■ **What is needed**
Please give back, word for word, only the lines starting at the one containing "- Draw a requirement" and ending at the one containing "- Create a mind" within the material below.

■ **Material supplied**

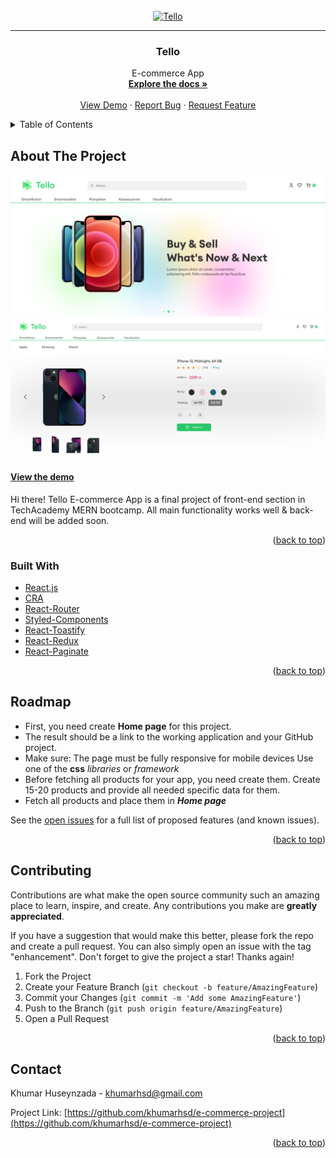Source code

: <div id="top"></div>


<!-- PROJECT LOGO -->
<br />
<div align="center">
  <a href="https://tello-e-commerce-app.netlify.app/">
    <img src="src/assets/logo.svg"  alt="Tello" width="100" height="100">
  </a>
  <hr style="height:1px"/>

<h3 align="center">Tello</h3>

  <p align="center">
    E-commerce App
    <br />
    <a href="https://github.com/khumarhsd/e-commerce-project" target="_blank" ><strong>Explore the docs »</strong></a>
    <br />
    <br />
    <a href="https://tello-e-commerce-app.netlify.app/" target="_blank"  >View Demo</a>
    ·
    <a href="https://github.com/khumarhsd/e-commerce-project/issues" target="_blank" >Report Bug</a>
    ·
    <a href="https://github.com/khumarhsd/e-commerce-project/issues" target="_blank" >Request Feature</a>
  </p>
</div>

<!-- TABLE OF CONTENTS -->
<details>
  <summary>Table of Contents</summary>
  <ol>
    <li>
      <a href="#about-the-project">About The Project</a>
      <ul>
        <li><a href="#built-with">Built With</a></li>
      </ul>
    </li>
    <li><a href="#contributing">Contributing</a></li>\
    <li><a href="#contact">Contact</a></li>

  </ol>
</details>

<!-- ABOUT THE PROJECT -->

## About The Project

<!-- ! past project url here -->

[![Product Name Screen Shot][product-screenshot]](https://tello-e-commerce-app.netlify.app/)
<br/>
[![Product Name Screen Shot][product-screenshot-1]](https://tello-e-commerce-app.netlify.app/)

#### [View the demo](https://tello-e-commerce-app.netlify.app/#/)

Hi there! Tello E-commerce App is a final project of front-end section in TechAcademy MERN bootcamp. All main functionality works well & back-end will be added soon.

<p align="right">(<a href="#top">back to top</a>)</p>

### Built With

- [React.js](https://reactjs.org/)
- [CRA](https://create-react-app.dev/)
- [React-Router](https://reactrouter.com/docs/en/v6/getting-started/overview)
- [Styled-Components](https://styled-components.com/)
- [React-Toastify](https://www.npmjs.com/package/react-toastify)
- [React-Redux](https://react-redux.js.org/introduction/getting-started)
- [React-Paginate](https://www.npmjs.com/package/react-paginate)

<p align="right">(<a href="#top">back to top</a>)</p>

<!-- ROADMAP -->

## Roadmap

- First, you need create **Home page** for this project. 
- The result should be a link to the working application and your GitHub project.
- Make sure:
      The page must be fully responsive for mobile devices
      Use one of the **css** *libraries* or *framework*
- Before fetching all products for your app, you need create them.
      Create 15-20 products and provide all needed specific data for them. 
- Fetch all products and place them in ***Home page***
  

See the [open issues](https://github.com/othneildrew/Best-README-Template/issues) for a full list of proposed features (and known issues).

<p align="right">(<a href="#top">back to top</a>)</p>


<!-- CONTRIBUTING -->

## Contributing

Contributions are what make the open source community such an amazing place to learn, inspire, and create. Any contributions you make are **greatly appreciated**.

If you have a suggestion that would make this better, please fork the repo and create a pull request. You can also simply open an issue with the tag "enhancement".
Don't forget to give the project a star! Thanks again!

1. Fork the Project
2. Create your Feature Branch (`git checkout -b feature/AmazingFeature`)
3. Commit your Changes (`git commit -m 'Add some AmazingFeature'`)
4. Push to the Branch (`git push origin feature/AmazingFeature`)
5. Open a Pull Request

<p align="right">(<a href="#top">back to top</a>)</p>

<!-- CONTACT -->

## Contact

Khumar Huseynzada  - khumarhsd@gmail.com 

Project Link: [https://github.com/khumarhsd/e-commerce-project](https://github.com/khumarhsd/e-commerce-project)

<p align="right">(<a href="#top">back to top</a>)</p>

<!-- MARKDOWN LINKS & IMAGES -->
<!-- https://www.markdownguide.org/basic-syntax/#reference-style-links -->

[contributors-shield]: https://img.shields.io/github/contributors/khumarhsd/e-commerce-project.svg?style=for-the-badge
[contributors-url]: https://github.com/khumarhsd/e-commerce-project/graphs/contributors
[forks-url]: https://github.com/khumarhsd/e-commerce-project/network/members
[stars-url]: https://github.com/khumarhsd/e-commerce-project/stargazers
[issues-shield]: https://img.shields.io/github/issues/khumarhsd/e-commerce-project.svg?style=for-the-badge
[issues-url]: https://github.com/khumarhsd/e-commerce-project/issues
[product-screenshot]: public/project-mockup.png
[product-screenshot-1]: public/project-mockup-1.png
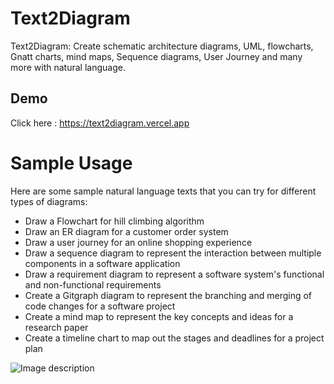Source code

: # Text2Diagram
Text2Diagram: Create schematic architecture diagrams, UML, flowcharts, Gnatt charts, mind maps, Sequence diagrams, User Journey and many more with natural language.
## Demo
Click here  : https://text2diagram.vercel.app
# Sample Usage
Here are some sample natural language texts that you can try for different types of diagrams:
 - Draw a Flowchart for hill climbing algorithm
 - Draw an ER diagram for a customer order system
- Draw a user journey for an online shopping experience
- Draw a sequence diagram to represent the interaction between multiple components in a software application
- Draw a requirement diagram to represent a software system's functional and non-functional requirements
- Create a Gitgraph diagram to represent the branching and merging of code changes for a software project
- Create a mind map to represent the key concepts and ideas for a research paper
- Create a timeline chart to map out the stages and deadlines for a project plan


![Image description](https://raw.githubusercontent.com/bhaskatripathi/Text2Diagram/main/app/opengraph-image.png)

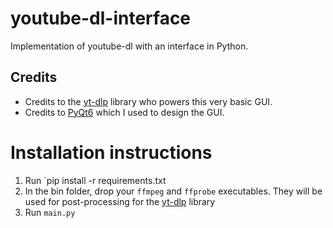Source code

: # youtube-dl-interface
Implementation of youtube-dl with an interface in Python.
##  Credits
- Credits to the [yt-dlp](https://github.com/yt-dlp/yt-dlp?tab=readme-ov-file#embedding-yt-dlp) library who powers this very basic GUI.
- Credits to [PyQt6](https://pypi.org/project/PyQt6/) which I used to design the GUI.

# Installation instructions
1. Run `pip install -r requirements.txt
2. In the bin folder, drop your `ffmpeg` and `ffprobe` executables. They will be used for post-processing for the [yt-dlp](https://github.com/yt-dlp/yt-dlp?tab=readme-ov-file#embedding-yt-dlp) library
3. Run `main.py`
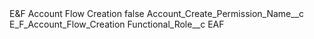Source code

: <?xml version="1.0" encoding="UTF-8"?>
<CustomMetadata xmlns="http://soap.sforce.com/2006/04/metadata" xmlns:xsi="http://www.w3.org/2001/XMLSchema-instance" xmlns:xsd="http://www.w3.org/2001/XMLSchema">
    <label>E&amp;F Account Flow Creation</label>
    <protected>false</protected>
    <values>
        <field>Account_Create_Permission_Name__c</field>
        <value xsi:type="xsd:string">E_F_Account_Flow_Creation</value>
    </values>
    <values>
        <field>Functional_Role__c</field>
        <value xsi:type="xsd:string">EAF</value>
    </values>
</CustomMetadata>
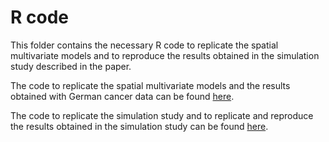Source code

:# R code

This folder contains the necessary R code to replicate the spatial multivariate models and to reproduce the results obtained in the simulation study described in the paper.

The code to replicate the spatial multivariate models and the results obtained with German cancer data can be found [here](https://github.com/spatialstatisticsupna/Prior_Smoothing/tree/main/R/Germany_data).

The code to replicate the simulation study and to replicate and reproduce the results obtained in the simulation study can be found [here](https://github.com/spatialstatisticsupna/Prior_Smoothing/tree/main/R/Spanish_Simulation_Study).
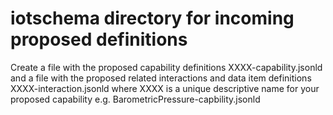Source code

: # iotschema directory for incoming proposed definitions

Create a file with the proposed capability definitions XXXX-capability.jsonld
and a file with the proposed related interactions and data item definitions XXXX-interaction.jsonld
where XXXX is a unique descriptive name for your proposed capability e.g. BarometricPressure-capbility.jsonld
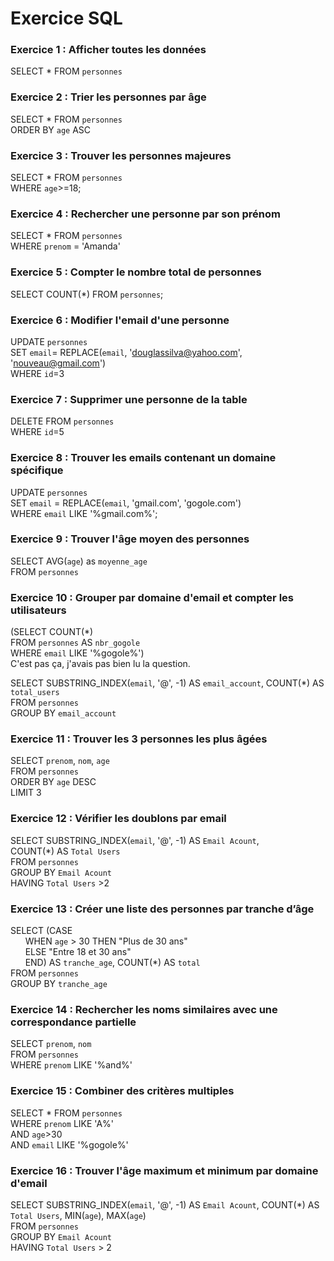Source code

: # Exercice SQL

### Exercice 1 : Afficher toutes les données

SELECT \* FROM `personnes`

### Exercice 2 : Trier les personnes par âge

SELECT \* FROM `personnes`  
ORDER BY `age` ASC

### Exercice 3 : Trouver les personnes majeures

SELECT \* FROM `personnes`  
WHERE `age`>=18;

### Exercice 4 : Rechercher une personne par son prénom

SELECT \* FROM `personnes`  
WHERE `prenom` = 'Amanda'

### Exercice 5 : Compter le nombre total de personnes

SELECT COUNT(\*) FROM `personnes`;

### Exercice 6 : Modifier l'email d'une personne

UPDATE `personnes`  
SET `email`= REPLACE(`email`, 'douglassilva@yahoo.com', 'nouveau@gmail.com')  
WHERE `id`=3

### Exercice 7 : Supprimer une personne de la table

DELETE FROM `personnes`  
WHERE `id`=5

### Exercice 8 : Trouver les emails contenant un domaine spécifique

UPDATE `personnes`  
SET `email` = REPLACE(`email`, 'gmail.com', 'gogole.com')  
WHERE `email` LIKE '%gmail.com%';

### Exercice 9 : Trouver l'âge moyen des personnes

SELECT AVG(`age`) as `moyenne_age`  
FROM `personnes`

### Exercice 10 : Grouper par domaine d'email et compter les utilisateurs

(SELECT COUNT(\*)  
FROM `personnes` AS `nbr_gogole`  
WHERE `email` LIKE '%gogole%')  
C'est pas ça, j'avais pas bien lu la question.

SELECT SUBSTRING_INDEX(`email`, '@', -1) AS `email_account`, COUNT(\*) AS `total_users`  
FROM `personnes`  
GROUP BY `email_account`

### Exercice 11 : Trouver les 3 personnes les plus âgées

SELECT `prenom`, `nom`, `age`  
FROM `personnes`  
ORDER BY `age` DESC  
LIMIT 3

### Exercice 12 : Vérifier les doublons par email

SELECT SUBSTRING_INDEX(`email`, '@', -1) AS `Email Acount`,  
COUNT(\*) AS `Total Users`  
FROM `personnes`  
GROUP BY `Email Acount`  
HAVING `Total Users` >2

### Exercice 13 : Créer une liste des personnes par tranche d’âge

SELECT (CASE  
&nbsp;&nbsp;&nbsp;&nbsp;&nbsp;&nbsp;WHEN `age` > 30 THEN "Plus de 30 ans"  
&nbsp;&nbsp;&nbsp;&nbsp;&nbsp;&nbsp;ELSE "Entre 18 et 30 ans"  
&nbsp;&nbsp;&nbsp;&nbsp;&nbsp;&nbsp;END) AS `tranche_age`, COUNT(\*) AS `total`  
FROM `personnes`  
GROUP BY `tranche_age`

### Exercice 14 : Rechercher les noms similaires avec une correspondance partielle

SELECT `prenom`, `nom`  
FROM `personnes`  
WHERE `prenom` LIKE '%and%'

### Exercice 15 : Combiner des critères multiples

SELECT \*
FROM `personnes`  
WHERE `prenom` LIKE 'A%'  
AND `age`>30  
AND `email` LIKE '%gogole%'

### Exercice 16 : Trouver l'âge maximum et minimum par domaine d'email

SELECT SUBSTRING_INDEX(`email`, '@', -1) AS `Email Acount`, COUNT(\*) AS `Total Users`, MIN(`age`), MAX(`age`)  
FROM `personnes`  
GROUP BY `Email Acount`  
HAVING `Total Users` > 2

■ **Response box**
- Draw a requirement diagram to represent a software system's functional and non-functional requirements
- Create a Gitgraph diagram to represent the branching and merging of code changes for a software project
- Create a mind map to represent the key concepts and ideas for a research paper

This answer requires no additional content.